An exact copy of every record, without the pictures, is what should come back.
BEGIN Provided records
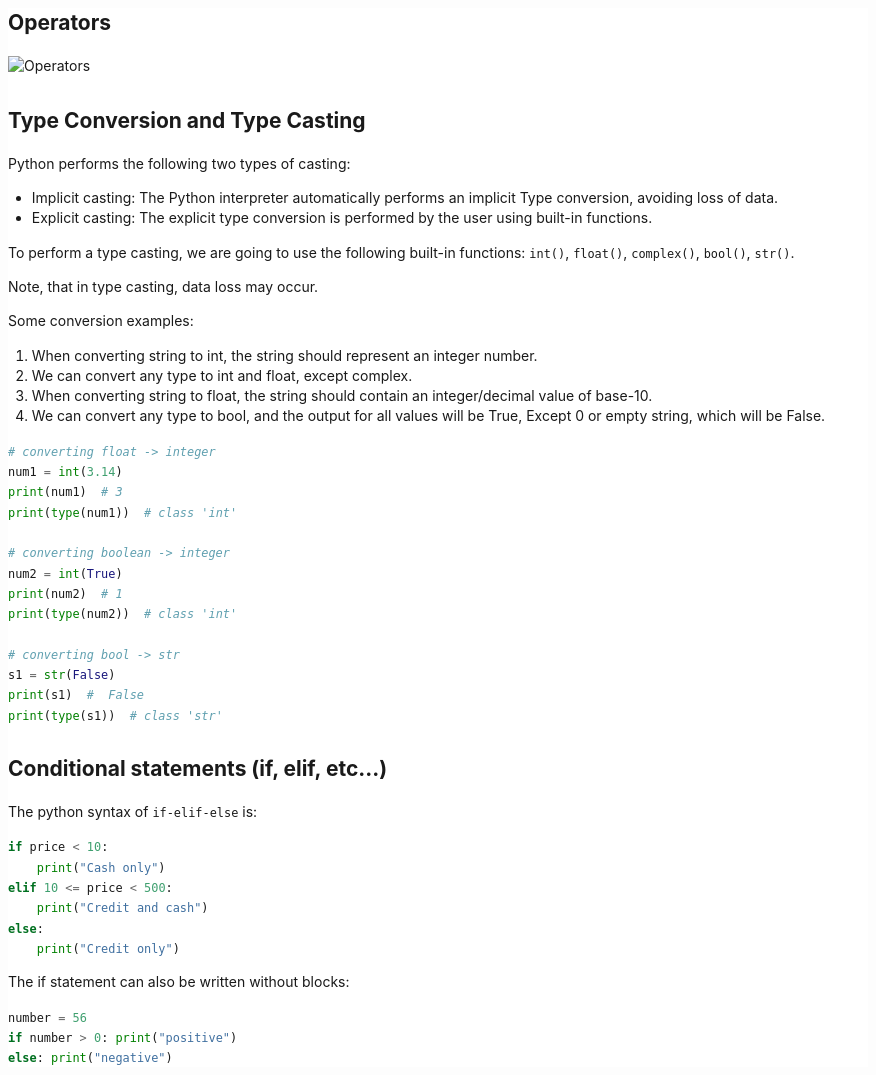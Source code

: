 ## Operators

![Operators](https://i.ibb.co/86GJj8N/operators.png)

## Type Conversion and Type Casting

Python performs the following two types of casting:
- Implicit casting: The Python interpreter automatically performs an implicit Type conversion, avoiding loss of data.
- Explicit casting: The explicit type conversion is performed by the user using built-in functions.

To perform a type casting, we are going to use the following built-in functions: `int()`, `float()`, `complex()`, `bool()`, `str()`.

Note, that in type casting, data loss may occur.

Some conversion examples:
1) When converting string to int, the string should represent an integer number.
2) We can convert any type to int and float, except complex.
3) When converting string to float, the string should contain an integer/decimal value of base-10.
4) We can convert any type to bool, and the output for all values will be True, Except 0 or empty string, which will be False.

```py
# converting float -> integer
num1 = int(3.14)
print(num1)  # 3
print(type(num1))  # class 'int'

# converting boolean -> integer
num2 = int(True)
print(num2)  # 1
print(type(num2))  # class 'int'

# converting bool -> str
s1 = str(False)
print(s1)  #  False
print(type(s1))  # class 'str'
```

## Conditional statements (if, elif, etc...)
The python syntax of `if-elif-else` is:
```py
if price < 10:
    print("Cash only")
elif 10 <= price < 500:
    print("Credit and cash")
else:
    print("Credit only")
```

The if statement can also be written without blocks:
```py
number = 56
if number > 0: print("positive")
else: print("negative")
```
END Provided records
Exercise answer
Source code

: ## Operators

![Operators](https://i.ibb.co/86GJj8N/operators.png)

## Type Conversion and Type Casting

Python performs the following two types of casting:
- Implicit casting: The Python interpreter automatically performs an implicit Type conversion, avoiding loss of data.
- Explicit casting: The explicit type conversion is performed by the user using built-in functions.

To perform a type casting, we are going to use the following built-in functions: `int()`, `float()`, `complex()`, `bool()`, `str()`.

Note, that in type casting, data loss may occur.

Some conversion examples:
1) When converting string to int, the string should represent an integer number.
2) We can convert any type to int and float, except complex.
3) When converting string to float, the string should contain an integer/decimal value of base-10.
4) We can convert any type to bool, and the output for all values will be True, Except 0 or empty string, which will be False.

```py
# converting float -> integer
num1 = int(3.14)
print(num1)  # 3
print(type(num1))  # class 'int'

# converting boolean -> integer
num2 = int(True)
print(num2)  # 1
print(type(num2))  # class 'int'

# converting bool -> str
s1 = str(False)
print(s1)  #  False
print(type(s1))  # class 'str'
```

## Conditional statements (if, elif, etc...)
The python syntax of `if-elif-else` is:
```py
if price < 10:
    print("Cash only")
elif 10 <= price < 500:
    print("Credit and cash")
else:
    print("Credit only")
```

The if statement can also be written without blocks:
```py
number = 56
if number > 0: print("positive")
else: print("negative")
```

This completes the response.